Barbara Zduńska, born Domańska (Gabriela Raczyńska) is a first child of Paweł Zduński and his second wife, Alicja Zduńska. She is a biological daughter of Jerzy Domański. She was born on 15 July 2006. Barbara was born after her parents married, but her father left them when she was young and moved to Spain. Her mother used to work in another countries and it was Barbara's aunt, Olga, who took care of her. Barbara met Paweł Zduński while waiting for her aunt and decided to meet him with her mother. Paweł and Alicja started dating and married on 9 September 2014. Barbara later met her grandfather, Stefan Domański and her father. In 2017 Alicja moved to England and started there a romance with a man named Mark. She fell pregnant and announced her intention to divorce Paweł. They divorced on 30 January 2018 and Alicja took Barbara to England with her. Barbara escaped because she felt unwell in her new family. She lives in Warsaw with Paweł. Barbara has a maternal half-brother from her mother's new relationship.

==== Piotr Zduński ====

Piotr Zduński (Marcin Mroczek) is a son of Krzysztof Zduński and Maria Rogowska, born in 1984. He has a twin brother (Piotr), a deceased sister (Maria) and a half-sister (Barbara). The godfather of Anna Wojciechowska, Piotr secretly married Kinga Filarska when they finished secondary school and they moved to Warsaw. They lived with friends before winning a lottery in 2009 and buying a house on Deszczowa Street in Warsaw. That year they had a church wedding, and their daughter Magdalena was born. After studying computer science in Warsaw, Piotr decided to become a lawyer like his aunt Marta Wojciechowska. He finished his studies in 2010, working in Berlin for several months. Piotr works at a company owned by his aunt's fiancé, Andrzej Budzyński, and Adam Werner. On 28 November 2011, he witnessed his brother's wedding to Joanna Liberadzka. In March 2012 Kinga accused him of having an affair with his friend, Monika Ochman, but they reconciled. In Autumn 2014 Kinga gave birth to their second child, son Mikołaj.

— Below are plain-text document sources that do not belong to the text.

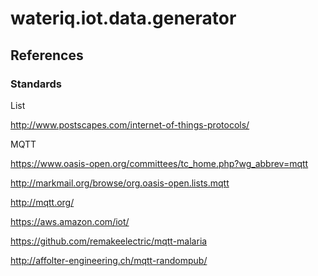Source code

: # wateriq.iot.data.generator

## References

### Standards

List

http://www.postscapes.com/internet-of-things-protocols/

MQTT

https://www.oasis-open.org/committees/tc_home.php?wg_abbrev=mqtt

http://markmail.org/browse/org.oasis-open.lists.mqtt

http://mqtt.org/

https://aws.amazon.com/iot/

https://github.com/remakeelectric/mqtt-malaria

http://affolter-engineering.ch/mqtt-randompub/
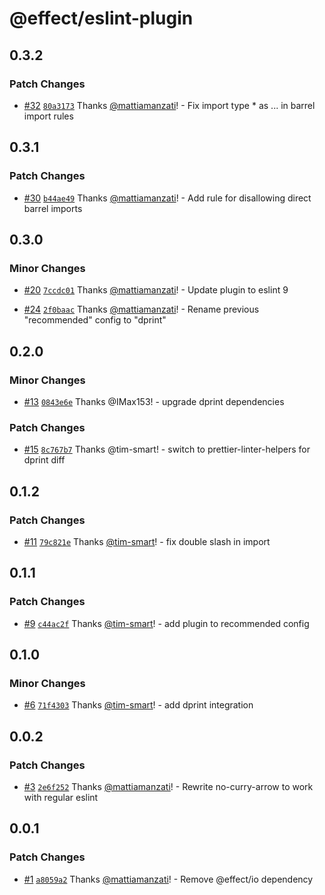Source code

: # @effect/eslint-plugin

## 0.3.2

### Patch Changes

- [#32](https://github.com/Effect-TS/eslint-plugin/pull/32) [`80a3173`](https://github.com/Effect-TS/eslint-plugin/commit/80a31738d522f93b3cfdbe2adb5b1b6e8e28235b) Thanks [@mattiamanzati](https://github.com/mattiamanzati)! - Fix import type \* as ... in barrel import rules

## 0.3.1

### Patch Changes

- [#30](https://github.com/Effect-TS/eslint-plugin/pull/30) [`b44ae49`](https://github.com/Effect-TS/eslint-plugin/commit/b44ae49d188a1419aedda722093a6cfeffe77109) Thanks [@mattiamanzati](https://github.com/mattiamanzati)! - Add rule for disallowing direct barrel imports

## 0.3.0

### Minor Changes

- [#20](https://github.com/Effect-TS/eslint-plugin/pull/20) [`7ccdc01`](https://github.com/Effect-TS/eslint-plugin/commit/7ccdc013afaab44cc3894abd4cf08ca7bf056a90) Thanks [@mattiamanzati](https://github.com/mattiamanzati)! - Update plugin to eslint 9

- [#24](https://github.com/Effect-TS/eslint-plugin/pull/24) [`2f0baac`](https://github.com/Effect-TS/eslint-plugin/commit/2f0baac14ab2dd310310b5f98267ebd10d8a5512) Thanks [@mattiamanzati](https://github.com/mattiamanzati)! - Rename previous "recommended" config to "dprint"

## 0.2.0

### Minor Changes

- [#13](https://github.com/Effect-TS/eslint-plugin/pull/13) [`0843e6e`](https://github.com/Effect-TS/eslint-plugin/commit/0843e6e5b6b7396e5b11b772734c2a3b437452d8) Thanks @IMax153! - upgrade dprint dependencies

### Patch Changes

- [#15](https://github.com/Effect-TS/eslint-plugin/pull/15) [`8c767b7`](https://github.com/Effect-TS/eslint-plugin/commit/8c767b71da3d90a40c20a51e29118e73e10a868b) Thanks @tim-smart! - switch to prettier-linter-helpers for dprint diff

## 0.1.2

### Patch Changes

- [#11](https://github.com/Effect-TS/eslint-plugin/pull/11) [`79c821e`](https://github.com/Effect-TS/eslint-plugin/commit/79c821e21ed9e490bd730fb71dd0c473171a1859) Thanks [@tim-smart](https://github.com/tim-smart)! - fix double slash in import

## 0.1.1

### Patch Changes

- [#9](https://github.com/Effect-TS/eslint-plugin/pull/9) [`c44ac2f`](https://github.com/Effect-TS/eslint-plugin/commit/c44ac2f4fd0939e216406d035ef6c2435d856cf8) Thanks [@tim-smart](https://github.com/tim-smart)! - add plugin to recommended config

## 0.1.0

### Minor Changes

- [#6](https://github.com/Effect-TS/eslint-plugin/pull/6) [`71f4303`](https://github.com/Effect-TS/eslint-plugin/commit/71f43031d8f406cdd4da983ae74fe49a57ce7b33) Thanks [@tim-smart](https://github.com/tim-smart)! - add dprint integration

## 0.0.2

### Patch Changes

- [#3](https://github.com/Effect-TS/eslint-plugin/pull/3) [`2e6f252`](https://github.com/Effect-TS/eslint-plugin/commit/2e6f25241b58889641ca6bb7b5ebda6105a7384e) Thanks [@mattiamanzati](https://github.com/mattiamanzati)! - Rewrite no-curry-arrow to work with regular eslint

## 0.0.1

### Patch Changes

- [#1](https://github.com/Effect-TS/eslint-plugin/pull/1) [`a8059a2`](https://github.com/Effect-TS/eslint-plugin/commit/a8059a216a50bd780e5433851f8e6d9f01d44e9c) Thanks [@mattiamanzati](https://github.com/mattiamanzati)! - Remove @effect/io dependency
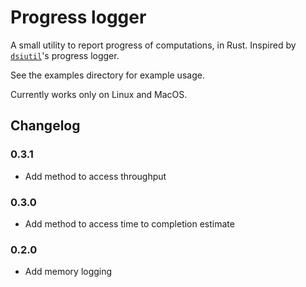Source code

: # Progress logger

A small utility to report progress of computations, in Rust. Inspired by [`dsiutil`](http://dsiutils.di.unimi.it/docs/it/unimi/dsi/logging/ProgressLogger.html)'s progress logger.

See the examples directory for example usage.

Currently works only on Linux and MacOS.

## Changelog

### 0.3.1

- Add method to access throughput

### 0.3.0

- Add method to access time to completion estimate

### 0.2.0

- Add memory logging 
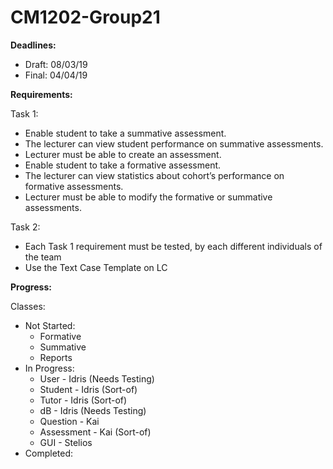 ﻿# CM1202-Group21

**Deadlines:**
- Draft: 08/03/19
- Final: 04/04/19
 
**Requirements:**

Task 1:
- Enable student to take a summative assessment. 
- The lecturer can view student performance on summative assessments.
- Lecturer must be able to create an assessment.
-	Enable student to take a formative assessment. 
- The lecturer can view statistics about cohort’s performance on formative assessments.
- Lecturer must be able to modify the formative or summative assessments.

Task 2:
- Each Task 1 requirement must be tested, by each different individuals of the team
- Use the Text Case Template on LC
 
**Progress:**

Classes:
- Not Started:
  - Formative
  - Summative
  - Reports
- In Progress:
  - User - Idris (Needs Testing)
  - Student - Idris (Sort-of)
  - Tutor - Idris (Sort-of)
  - dB - Idris (Needs Testing)
  - Question - Kai
  - Assessment - Kai (Sort-of)
  - GUI - Stelios
- Completed:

===== Magdalena Zduńska =====

Magdalena Zduńska is a first child of Piotr Zduński and his wife, Kinga Filarska-Zduńska. She was born on 9 March 2009 in Warsaw. She has three siblings: Mikołaj, Emilia and Zuzanna. Magdalena is a first great-grandchild of Barbara Mostowiak and first legal great-grandchild of Lucjan Mostowiak. She was christened on 22 February 2010 and her godparents are Paweł Zduński (her paternal uncle) and Magdalena Marszałek (her maternal stepaunt). She is named after her godmother.

===== Mikołaj Zduński =====

Mikołaj Zduński is a second child and only son of Piotr Zduński and his wife, Kinga Filarska-Zduńska. He was born on 6 May 2014 at his parents' home in Warsaw and was delivered by his paternal grandmother, Maria Rogowska. He has three sisters: Magdalena, Emilia and Zuzanna. He was christened on 8 September 2014 in Warsaw and his godparents are Ireneusz Podleśny and Mirosława Kwiatkowska (his parents' friends).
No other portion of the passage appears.